A primeira regra é simples: desconfie das urgências. Metade do que chega como urgente é só falta de organização dos outros. A outra metade é ansiedade fantasiada de importância. É impressionante como tudo, hoje, parece ter de ser resolvido “pra ontem”. Mas, se a gente respira fundo, percebe que quase nada realmente explode se adiado por dez minutos. Às vezes, o mundo só quer empurrar a gente, e a gente empurra de volta, pronto.

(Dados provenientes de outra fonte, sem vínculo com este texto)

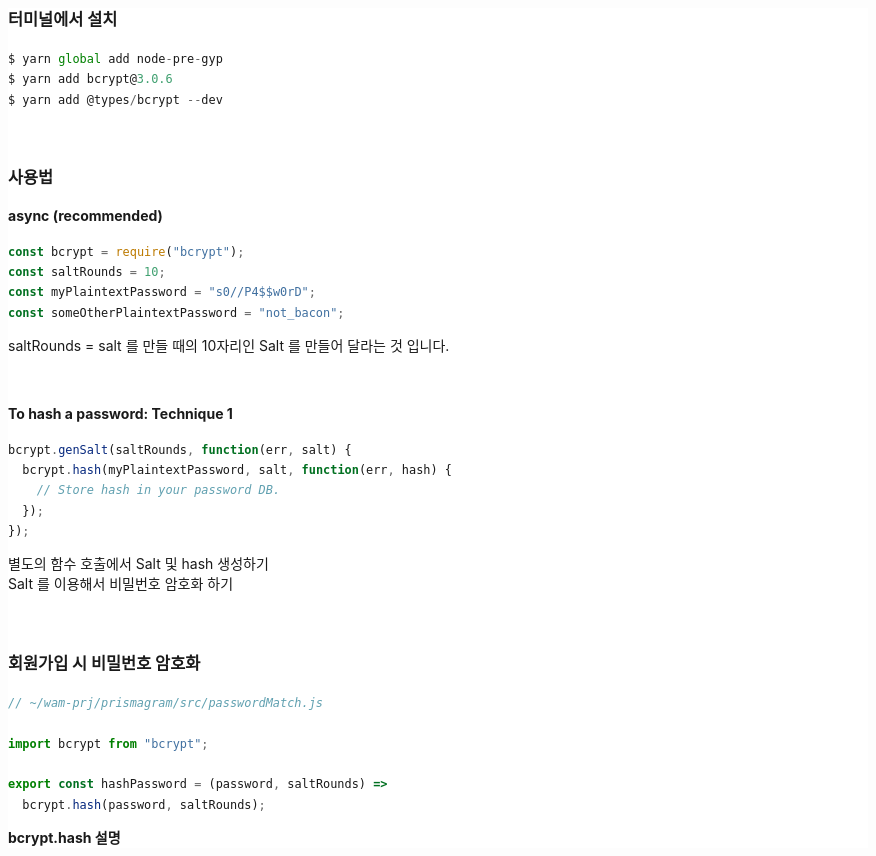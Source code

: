 ### 터미널에서 설치



```js
$ yarn global add node-pre-gyp
$ yarn add bcrypt@3.0.6
$ yarn add @types/bcrypt --dev
```

<br/>

### 사용법

**async (recommended)**



```js
const bcrypt = require("bcrypt");
const saltRounds = 10;
const myPlaintextPassword = "s0//P4$$w0rD";
const someOtherPlaintextPassword = "not_bacon";
```

saltRounds = salt 를 만들 때의 10자리인 Salt 를 만들어 달라는 것 입니다.

<br/>

**To hash a password: Technique 1**



```js
bcrypt.genSalt(saltRounds, function(err, salt) {
  bcrypt.hash(myPlaintextPassword, salt, function(err, hash) {
    // Store hash in your password DB.
  });
});
```

별도의 함수 호출에서 Salt 및 hash 생성하기 <br/>
Salt 를 이용해서 비밀번호 암호화 하기

<br/>

### 회원가입 시 비밀번호 암호화



```js
// ~/wam-prj/prismagram/src/passwordMatch.js

import bcrypt from "bcrypt";

export const hashPassword = (password, saltRounds) =>
  bcrypt.hash(password, saltRounds);
```

**bcrypt.hash 설명**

A segunda regra: não se deixe levar pelo caos alheio. Tem gente que acorda com o espírito de furacão e insiste em arrastar o mundo consigo. São pessoas que chegam contando tragédias logo pela manhã, que largam problemas no seu colo como quem entrega folhetos na frente das lojas. O truque: devolva o folheto mentalmente. O caos dos outros é deles, e ninguém mais tem currículo para cuidar disso além dos psicólogos e dos santos.
A terceira regra poderia estar estampada em camisetas: revise suas expectativas sobre a humanidade. Não espere que as pessoas façam sentido o tempo todo. Aliás, em dias absurdos, espere o contrário. Vai ter quem reclame de calor com o ar-condicionado no máximo. Vai ter quem peça ajuda e brigue com o jeito que você ofereceu. Vai ter fila que não anda, e gente que não pensa, tudo assim. Normal. O segredo é não brigar com o que não tem intenção de melhorar.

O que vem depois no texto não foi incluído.